Thursday, October 17, 2013

Thoughts in October


Had I riches, I would bring them, had I kingdoms, I would lose them, had I the world, too small a gift would it be for you.

I admit that my initial reaction upon hearing this song a couple of years ago was annoyance.  When this part came up, I often thought, “But I don’t have riches.  I don’t have kingdoms. How can I possibly know how I would react in those situations – if I would become corrupt by wealth and power, or if I would be willing give them up to the Father?”  But over time, this has become one of my favorite songs, and in fact this is the part of the song I sing with the most joy.  What I began to realize over time was that it didn’t matter whether I was wealthy or powerful because that wasn’t the point.   The point was whether or not I was submitting my riches and my kingdoms to Him.  I realized that the song was about surrender.  I realized the song was about pursuing my ultimate joy, not my earthly joy.  In Philippians 3:7-11, Paul says:

But whatever was to my profit, I now consider loss for the sake of [The Son].  What is more, I consider everything a loss because of the surpassing worth of knowing [Him], for whose sake I have lost all things. I consider them rubbish, that I may gain [The Son] and be found in him, not having a righteousness of my own that comes from the law, but that which is through faith in [The Son]—the righteousness that comes from [The Father] on the basis of faith.  I want to know [The Son] —yes, to know the power of his resurrection and participation in his sufferings, becoming like him in his death, and so, somehow, attaining to the resurrection from the dead.

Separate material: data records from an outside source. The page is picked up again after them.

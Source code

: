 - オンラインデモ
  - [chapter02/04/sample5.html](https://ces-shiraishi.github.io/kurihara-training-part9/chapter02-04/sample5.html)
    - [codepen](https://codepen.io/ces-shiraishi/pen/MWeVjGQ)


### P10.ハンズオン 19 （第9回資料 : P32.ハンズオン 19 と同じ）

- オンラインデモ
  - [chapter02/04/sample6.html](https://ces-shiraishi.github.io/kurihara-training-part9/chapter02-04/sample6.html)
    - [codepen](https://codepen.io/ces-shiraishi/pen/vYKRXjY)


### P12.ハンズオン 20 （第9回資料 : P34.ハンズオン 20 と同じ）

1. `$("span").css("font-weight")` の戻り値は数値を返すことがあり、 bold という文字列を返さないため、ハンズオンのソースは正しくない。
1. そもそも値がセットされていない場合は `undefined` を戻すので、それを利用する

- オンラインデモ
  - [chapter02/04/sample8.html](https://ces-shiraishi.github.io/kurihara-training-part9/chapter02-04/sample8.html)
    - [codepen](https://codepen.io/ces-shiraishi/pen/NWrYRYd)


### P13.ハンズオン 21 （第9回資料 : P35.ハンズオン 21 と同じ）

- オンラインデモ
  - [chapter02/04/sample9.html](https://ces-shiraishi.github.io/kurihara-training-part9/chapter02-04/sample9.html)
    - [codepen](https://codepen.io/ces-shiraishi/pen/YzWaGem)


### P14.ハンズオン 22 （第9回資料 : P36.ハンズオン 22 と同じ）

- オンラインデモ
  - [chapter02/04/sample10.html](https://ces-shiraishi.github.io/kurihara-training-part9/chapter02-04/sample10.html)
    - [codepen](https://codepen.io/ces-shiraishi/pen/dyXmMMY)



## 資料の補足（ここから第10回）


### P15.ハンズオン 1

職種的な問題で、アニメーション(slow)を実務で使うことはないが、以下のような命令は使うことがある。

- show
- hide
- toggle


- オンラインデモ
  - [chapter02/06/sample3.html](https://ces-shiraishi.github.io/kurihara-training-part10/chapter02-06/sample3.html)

Part of the difficulty of moving to a totally foreign country is a type of identity crisis.  The question you begin to have to deal with is: Who am I when so many of the things that I thought defined me are stripped away?  I can no longer be defined by my position in family, friends, work, fellowship, or anything else.  I am an outsider, a foreigner, an unknown. So it was in reflecting on these thoughts that the question came to me – what if the Son hadn’t left His Father? What if He had stayed where things were normal for Him – where He was glorified, powerful over all of the universe, and in perfect unity with the Father?  For some reason, He decided to do the most selfless thing the world had ever seen and separate Himself from that reality and come to a place that was disgusting by comparison.  To come to a place where no one knew Him, where He had no reputation, where no one really cared the way they did at home.  I bet he felt disoriented at times.  I bet He dreamed sometimes of home. The most selfless thing the world had ever seen was just Him coming here.  But that wasn’t all.  He followed it up with a life that was poured out in love for people.  He served them, taught them, forgave them, healed them, and showed them compassion to the point of exhaustion over and over.  And then He gave it all.  He paid it all.  He took it all upon himself.  He did this so that we could know Him.  So let us not take it for granted.  His sacrifices for us are so obscenely beyond comprehension.  So what I’m learning lately is this: Know Him.  Love Him.  Give your life in reckless abandon for Him.  Don’t hold back, move forward.  Don’t hold on, let go.  It’s going to be painful, but it’s going to be good.

1 comment:

Helen said...

Very arresting thought, Sarah. Thanks so much for sharing that. It is wonderful to look at things ("us") through God's eyes; then we realize we might not really be so wonderful as we think we are.